(Records from a dataset)

● ● ●

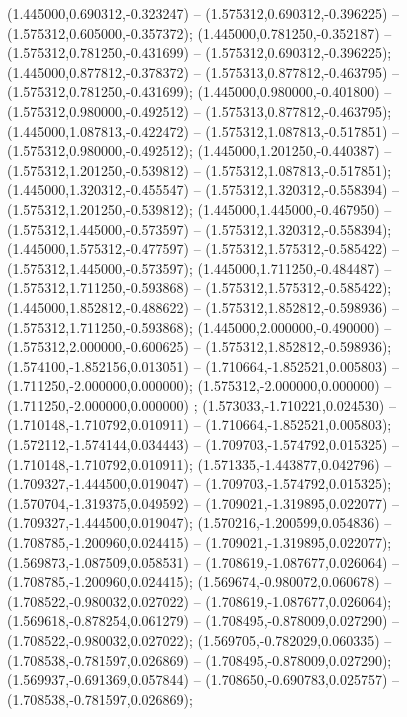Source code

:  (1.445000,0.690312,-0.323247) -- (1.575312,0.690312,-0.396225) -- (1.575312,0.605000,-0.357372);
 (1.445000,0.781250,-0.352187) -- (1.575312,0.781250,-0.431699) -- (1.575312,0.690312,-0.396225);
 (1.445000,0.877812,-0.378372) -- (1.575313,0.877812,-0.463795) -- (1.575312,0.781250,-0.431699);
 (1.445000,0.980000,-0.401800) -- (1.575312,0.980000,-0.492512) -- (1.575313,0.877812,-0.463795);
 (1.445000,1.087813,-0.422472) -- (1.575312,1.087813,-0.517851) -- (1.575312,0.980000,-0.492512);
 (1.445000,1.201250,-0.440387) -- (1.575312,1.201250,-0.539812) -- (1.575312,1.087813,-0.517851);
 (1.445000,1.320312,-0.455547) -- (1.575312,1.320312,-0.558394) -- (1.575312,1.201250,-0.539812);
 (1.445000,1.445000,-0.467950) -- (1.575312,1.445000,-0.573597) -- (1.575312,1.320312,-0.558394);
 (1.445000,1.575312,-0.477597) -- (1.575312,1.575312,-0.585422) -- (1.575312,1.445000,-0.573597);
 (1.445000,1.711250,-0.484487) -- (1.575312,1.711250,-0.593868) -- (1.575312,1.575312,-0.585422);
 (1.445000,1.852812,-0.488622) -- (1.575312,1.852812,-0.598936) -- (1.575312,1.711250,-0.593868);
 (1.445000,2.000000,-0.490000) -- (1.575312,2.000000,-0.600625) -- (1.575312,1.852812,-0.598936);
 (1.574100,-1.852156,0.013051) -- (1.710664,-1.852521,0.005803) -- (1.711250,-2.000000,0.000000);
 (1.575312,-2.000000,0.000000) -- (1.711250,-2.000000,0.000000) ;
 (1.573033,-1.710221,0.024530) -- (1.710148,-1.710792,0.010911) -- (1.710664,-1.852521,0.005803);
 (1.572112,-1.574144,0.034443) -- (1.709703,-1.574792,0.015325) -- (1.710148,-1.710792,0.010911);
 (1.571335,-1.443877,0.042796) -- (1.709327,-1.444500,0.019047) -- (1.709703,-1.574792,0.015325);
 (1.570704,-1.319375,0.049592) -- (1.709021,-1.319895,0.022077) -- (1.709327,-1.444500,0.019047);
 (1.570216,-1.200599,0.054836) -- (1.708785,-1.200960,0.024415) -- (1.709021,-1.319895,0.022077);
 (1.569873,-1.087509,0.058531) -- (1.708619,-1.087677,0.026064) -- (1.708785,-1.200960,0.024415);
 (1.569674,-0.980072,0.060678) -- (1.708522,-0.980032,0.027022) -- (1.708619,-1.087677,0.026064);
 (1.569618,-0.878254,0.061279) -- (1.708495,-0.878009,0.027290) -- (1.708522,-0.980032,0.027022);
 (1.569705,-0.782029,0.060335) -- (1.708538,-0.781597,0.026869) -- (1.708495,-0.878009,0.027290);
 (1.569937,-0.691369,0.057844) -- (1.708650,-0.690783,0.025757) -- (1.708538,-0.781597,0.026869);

● ● ●

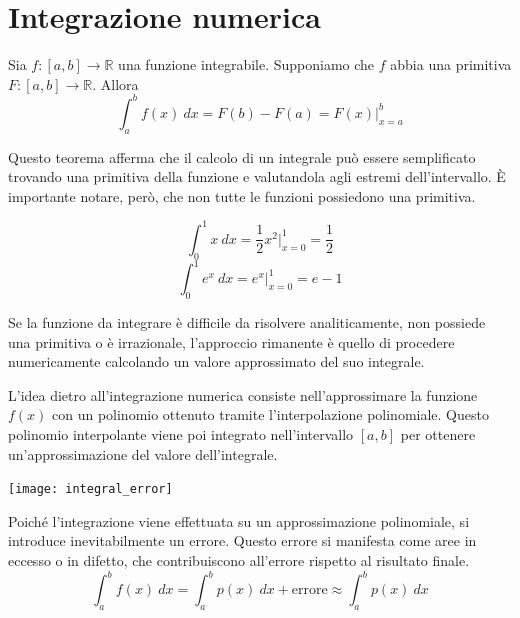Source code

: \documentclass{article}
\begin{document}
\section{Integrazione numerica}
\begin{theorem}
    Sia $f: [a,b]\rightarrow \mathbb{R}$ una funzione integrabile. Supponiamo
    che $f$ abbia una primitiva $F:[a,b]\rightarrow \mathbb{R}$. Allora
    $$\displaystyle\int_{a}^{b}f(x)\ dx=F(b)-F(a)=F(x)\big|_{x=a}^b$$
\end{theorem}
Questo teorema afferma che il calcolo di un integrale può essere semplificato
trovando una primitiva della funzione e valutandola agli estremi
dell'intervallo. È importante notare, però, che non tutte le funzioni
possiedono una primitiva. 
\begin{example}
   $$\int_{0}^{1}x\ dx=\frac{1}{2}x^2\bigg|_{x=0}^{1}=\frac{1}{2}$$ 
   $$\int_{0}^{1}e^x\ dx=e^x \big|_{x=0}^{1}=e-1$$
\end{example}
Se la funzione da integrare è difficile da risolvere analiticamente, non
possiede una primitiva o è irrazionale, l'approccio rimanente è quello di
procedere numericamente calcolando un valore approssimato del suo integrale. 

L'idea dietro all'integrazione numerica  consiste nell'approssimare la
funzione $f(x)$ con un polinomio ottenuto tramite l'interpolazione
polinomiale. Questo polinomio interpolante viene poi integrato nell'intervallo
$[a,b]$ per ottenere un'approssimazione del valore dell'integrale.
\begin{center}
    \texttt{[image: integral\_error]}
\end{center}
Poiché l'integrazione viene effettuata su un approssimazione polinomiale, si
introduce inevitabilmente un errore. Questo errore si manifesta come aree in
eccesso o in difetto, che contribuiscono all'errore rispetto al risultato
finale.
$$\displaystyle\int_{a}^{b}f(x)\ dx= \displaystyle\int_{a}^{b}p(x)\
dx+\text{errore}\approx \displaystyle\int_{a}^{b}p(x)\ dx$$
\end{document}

● ● ●

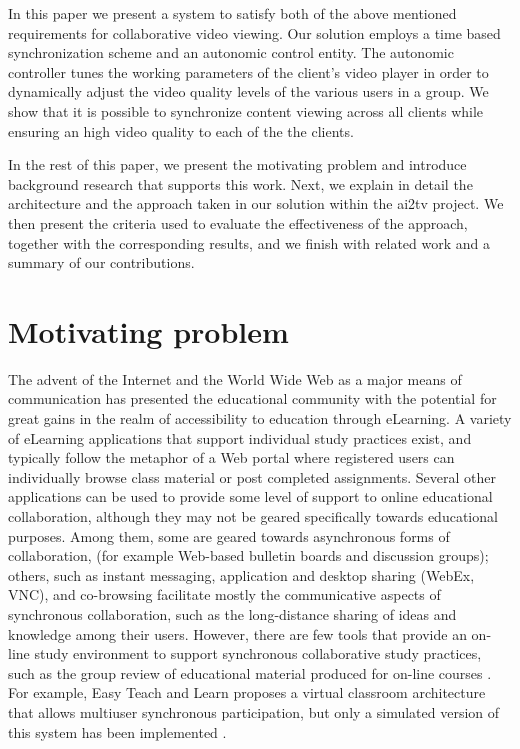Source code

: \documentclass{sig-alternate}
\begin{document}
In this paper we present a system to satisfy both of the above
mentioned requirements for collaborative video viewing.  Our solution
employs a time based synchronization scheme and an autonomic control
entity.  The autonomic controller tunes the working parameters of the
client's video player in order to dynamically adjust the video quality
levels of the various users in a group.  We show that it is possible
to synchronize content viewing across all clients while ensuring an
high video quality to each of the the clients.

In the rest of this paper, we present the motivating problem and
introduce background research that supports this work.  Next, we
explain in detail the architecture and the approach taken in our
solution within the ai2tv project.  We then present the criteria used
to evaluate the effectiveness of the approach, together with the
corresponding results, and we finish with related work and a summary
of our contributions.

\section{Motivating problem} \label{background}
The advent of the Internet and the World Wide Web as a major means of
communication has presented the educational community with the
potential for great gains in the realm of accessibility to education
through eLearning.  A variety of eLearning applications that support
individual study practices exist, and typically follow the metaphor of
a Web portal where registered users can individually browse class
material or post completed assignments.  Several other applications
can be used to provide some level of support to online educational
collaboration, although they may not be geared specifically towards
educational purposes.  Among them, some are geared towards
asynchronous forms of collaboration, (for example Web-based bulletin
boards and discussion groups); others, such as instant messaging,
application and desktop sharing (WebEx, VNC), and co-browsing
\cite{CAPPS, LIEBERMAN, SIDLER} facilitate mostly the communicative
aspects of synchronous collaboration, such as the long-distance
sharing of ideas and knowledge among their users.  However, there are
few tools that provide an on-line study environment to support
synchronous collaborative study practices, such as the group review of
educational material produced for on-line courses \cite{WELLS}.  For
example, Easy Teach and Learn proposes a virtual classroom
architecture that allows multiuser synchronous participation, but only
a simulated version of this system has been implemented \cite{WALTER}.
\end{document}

● ● ●

## What is expected
Identify the lines in the entries that hold "quality" and return each one.

## Answer to this task
client's video player in order to dynamically adjust the video quality
high video quality to each of the the clients.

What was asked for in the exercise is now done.